(Records from a data source)

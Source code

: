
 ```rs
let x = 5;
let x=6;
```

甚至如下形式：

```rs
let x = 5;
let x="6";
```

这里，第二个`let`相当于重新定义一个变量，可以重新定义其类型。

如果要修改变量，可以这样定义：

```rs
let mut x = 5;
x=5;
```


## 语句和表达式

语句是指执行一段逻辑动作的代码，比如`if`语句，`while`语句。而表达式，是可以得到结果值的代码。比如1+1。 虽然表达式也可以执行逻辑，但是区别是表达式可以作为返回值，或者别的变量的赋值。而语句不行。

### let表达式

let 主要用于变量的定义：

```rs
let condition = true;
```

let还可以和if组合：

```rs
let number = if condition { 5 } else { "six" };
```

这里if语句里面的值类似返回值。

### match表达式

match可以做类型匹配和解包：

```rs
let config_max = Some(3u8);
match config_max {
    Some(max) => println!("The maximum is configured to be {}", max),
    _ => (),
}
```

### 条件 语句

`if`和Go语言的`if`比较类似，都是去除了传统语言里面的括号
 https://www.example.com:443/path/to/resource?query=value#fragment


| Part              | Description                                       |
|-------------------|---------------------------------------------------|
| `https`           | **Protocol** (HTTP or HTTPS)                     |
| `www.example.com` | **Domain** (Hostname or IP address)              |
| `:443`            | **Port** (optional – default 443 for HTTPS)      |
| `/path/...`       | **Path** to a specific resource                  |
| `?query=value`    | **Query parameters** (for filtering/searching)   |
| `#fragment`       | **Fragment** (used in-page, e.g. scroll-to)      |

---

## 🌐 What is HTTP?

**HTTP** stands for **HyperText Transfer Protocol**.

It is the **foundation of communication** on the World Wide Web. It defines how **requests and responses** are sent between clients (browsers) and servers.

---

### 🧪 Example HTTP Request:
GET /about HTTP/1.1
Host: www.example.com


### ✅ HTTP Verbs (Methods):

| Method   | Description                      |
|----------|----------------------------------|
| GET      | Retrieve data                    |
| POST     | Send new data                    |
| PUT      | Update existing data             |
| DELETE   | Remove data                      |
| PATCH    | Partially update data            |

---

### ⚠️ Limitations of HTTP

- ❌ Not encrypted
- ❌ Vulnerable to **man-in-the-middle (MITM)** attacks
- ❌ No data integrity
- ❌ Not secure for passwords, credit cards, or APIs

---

● Task
Check each line in the records for the word "value" and say how many have it, with nothing else.

● Solution to the problem
2